A edição marca o final de um projecto que foi apoiado pela Ibermúsicas e que teve como título Como é Que Faz?. De Fevereiro a Abril deste ano, Érika Machado foi fazendo directos pelo Instagram para mostrar como é que cria as suas canções, do momento da composição ao da produção (partilhada com mestre John Ulhoa, que fez a mistura e a masterização do disco) – destas canções para ser mais precise, aquela que dá título ao pequeno CD e as restantes duas, “Mandinga” e “Maria Joana”. O lançamento público aconteceu no passado domingo 21 de Agosto, com dois extras, um concerto online e um videoclipe de “Mandinga”, realizado pela própria. Este final apresenta-se como um princípio para o resto que aí vem: há um álbum na calha, para daqui a não muito tempo, e a possibilidade de esta natural de Belo Horizonte continuar com o mesmo formato que agora estreou, de mini-álbuns, com a edição de outros volumes.

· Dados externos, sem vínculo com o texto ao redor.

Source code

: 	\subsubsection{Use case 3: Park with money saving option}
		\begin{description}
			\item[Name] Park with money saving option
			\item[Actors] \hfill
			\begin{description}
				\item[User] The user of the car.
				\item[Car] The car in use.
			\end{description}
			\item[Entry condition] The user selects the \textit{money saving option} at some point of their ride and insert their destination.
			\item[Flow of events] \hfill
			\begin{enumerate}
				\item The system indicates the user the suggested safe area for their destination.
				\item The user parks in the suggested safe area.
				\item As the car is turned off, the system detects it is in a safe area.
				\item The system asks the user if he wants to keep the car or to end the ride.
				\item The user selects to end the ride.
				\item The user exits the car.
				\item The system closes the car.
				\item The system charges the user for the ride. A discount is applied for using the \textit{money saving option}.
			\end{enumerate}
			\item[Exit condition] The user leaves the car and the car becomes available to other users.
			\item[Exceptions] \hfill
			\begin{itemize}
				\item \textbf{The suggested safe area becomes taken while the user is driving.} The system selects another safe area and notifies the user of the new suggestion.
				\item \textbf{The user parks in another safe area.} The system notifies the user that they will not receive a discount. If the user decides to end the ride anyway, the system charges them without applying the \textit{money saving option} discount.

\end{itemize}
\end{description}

E que formato é esse? O de canções-miniatura que pouco passam de um minuto, numa fórmula de aparência hiper-pop justificada por este tempo de short attention span, provocado pelo imediatismo das redes sociais e da cada vez maior velocidade da era digital em que vivemos. Claro que, com Érika Machado, esta questão vem com toda a ironia, senão mesmo com sarcasmo: o factor pop e adolescente é uma capa, uma bonita camada externa que cobre outras que somos convidades a levantar, uma a uma, para descobrir o que mais se esconde debaixo do que se julgaria superficial. 

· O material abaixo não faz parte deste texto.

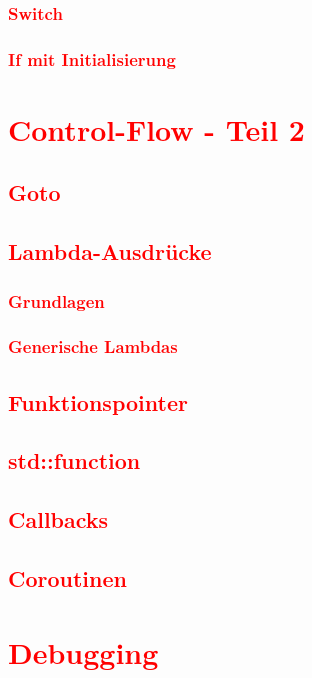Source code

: \subsection{\textcolor{red}{Switch}}\label{sec:switch}
\subsection{\textcolor{red}{If mit Initialisierung}}\label{sec:if-with-initialization}

\cleardoublepage\chapter{\textcolor{red}{Control-Flow - Teil 2}}\label{chap:control-flow-2}
\section{\textcolor{red}{Goto}}\label{sec:goto}
\section{\textcolor{red}{Lambda-Ausdrücke}}\label{sec:lambda-expressions}
\subsection{\textcolor{red}{Grundlagen}}\label{sec:lambda-basics}
\subsection{\textcolor{red}{Generische Lambdas}}\label{sec:generic-lambdas}
\section{\textcolor{red}{Funktionspointer}}\label{sec:function-pointers}
\section{\textcolor{red}{std::function}}\label{sec:std-function}
\section{\textcolor{red}{Callbacks}}\label{sec:callbacks}
\section{\textcolor{red}{Coroutinen}}\label{sec:coroutines}

\cleardoublepage\chapter{\textcolor{red}{Debugging}}\label{chap:debugging}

As letras têm segundos e terceiros sentidos, falam-nos afinal – nas entrelinhas do que numa primeira audição parece inocente – de sérias questões sociais, políticas e existenciais. Umas tendo que ver com o Brasil fascista, racista e homo-transfóbico de hoje, de um Portugal cada vez menos simpático (como por exemplo a xenofobia antibrasileira e a misoginia que aqui Érika encontrou e lhe bloquearam, inclusive, a carreira artística – quem escreve este texto tem testemunhado isso mesmo em primeira mão) e de um mundo que se diria em já irremediável descontrolo. A música conta com melodias descomplicadas que depressa entram no ouvido, mas a electrónica por baixo da voz tem uma condição experimental que nos faz lembrar figuras como Éliane Radigue ou Morton Subotnick.

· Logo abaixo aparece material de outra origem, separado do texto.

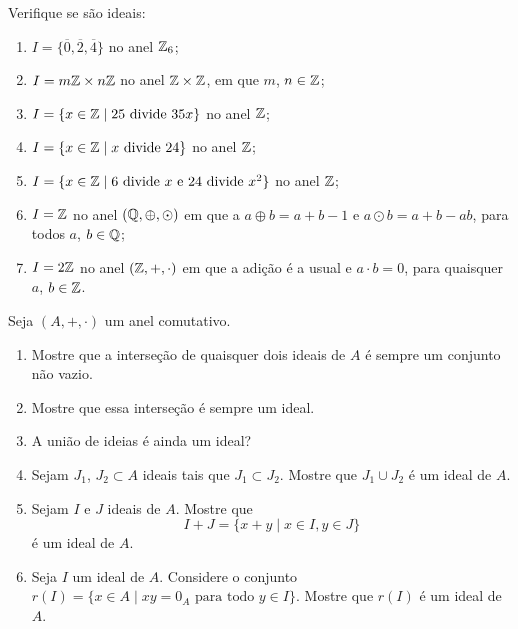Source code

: \documentclass[12pt]{exam}
\begin{document}
\questao{} Verifique se são ideais:
\begin{enumerate}[label=({\alph*})]
    \item  $I = \{\overline{0}, \overline{2}, \overline{4}\}$ no anel $\mathbb{Z}_6$;

    \item $I = m\mathbb{Z} \times n\mathbb{Z}$ no anel $\mathbb{Z} \times \mathbb{Z}$, em que $m$, $n \in \mathbb{Z}$;

    \item $I = \{x \in \mathbb{Z} \mid 25 \mbox{ divide } 35x\}$ no anel $\mathbb{Z}$;

    \item $I = \{x \in \mathbb{Z} \mid x \mbox{ divide } 24\}$ no anel $\mathbb{Z}$;

    \item $I = \{x \in \mathbb{Z} \mid 6 \mbox{ divide } x \mbox{ e } 24 \mbox{ divide } x^2\}$ no anel $\mathbb{Z}$;

    \item $I = \mathbb{Z}$ no anel $(\mathbb{Q}, \oplus, \odot)$ em que a $a \oplus b = a + b - 1$ e $a \odot b = a + b - ab$, para todos $a$, $b \in \mathbb{Q}$;

    \item $I = 2\mathbb{Z}$ no anel $(\mathbb{Z}, +, \cdot)$ em que a adição é a usual e $a \cdot b = 0$, para quaisquer $a$, $b \in \mathbb{Z}$.
\end{enumerate}

\vspace{.3cm}

\questao{} Seja $(A, +, \cdot)$ um anel comutativo.
\begin{enumerate}[label=({\alph*})]
    \item Mostre que a interseção de quaisquer dois ideais de $A$ é sempre um conjunto não vazio.

    \item Mostre que essa interseção é sempre um ideal.

    \item A união de ideias é ainda um ideal?

    \item Sejam $J_1$, $J_2 \subset A$ ideais tais que $J_1 \subset J_2$. Mostre que $J_1 \cup J_2$ é um ideal de $A$.

    \item Sejam $I$ e $J$ ideais de $A$. Mostre que
    \[
    I + J = \{x + y \mid x \in I, y \in J\}
    \]
    é um ideal de $A$.

    \item Seja $I$ um ideal de $A$. Considere o conjunto $r(I) = \{x \in A \mid xy = 0_A \mbox{ para todo } y \in I\}$. Mostre que
    $r(I)$ é um ideal de $A$.
\end{enumerate}
\end{document}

E como não podia deixar de ser, Érika Machado faz acompanhar a música com a sua arte visual, cuja tem exactamente as mesmas características. A capa de Devastei o Meu Jardim por Você mostra uma menina, que depressa percebemos ser a autora, de ar cândido mas armada com uma tesoura, cortando as flores que a rodeiam com uma subtil alusão de crueldade. Em outra imagem de divulgação do CD encontramos a mesma menina, mas desta feita com dentes de vampiro. O exemplar que me calhou está acompanhado por um cartão em que Érika surge com enormes olheiras e a legenda “eu adoro um drama”.

Vai sendo mais do que altura de atentarmos nesta mineira tornada alfacinha. Como agora mais uma vez se confirma, o que tem para nos mostrar é de uma qualidade muito, mas mesmo muito, acima da média, chegando a ser surpreendente e desconcertante e obrigando-nos a fazer algo que a humanidade parece estar a perder: vislumbrar o que está mais adiante, descobrir, ter uma percepção activa, pensar, ter espírito crítico.

Brincando com uma frase-modelo que vamos encontrando pelas paredes de Lisboa, tipo “onde estavas na greve dos enfermeiros?”, apetece deixar esta a quem ainda não ouviu a Érika: “Onde raio é que estavas quando a Érika Machado vivia ao pé de ti e nem percebeste?”.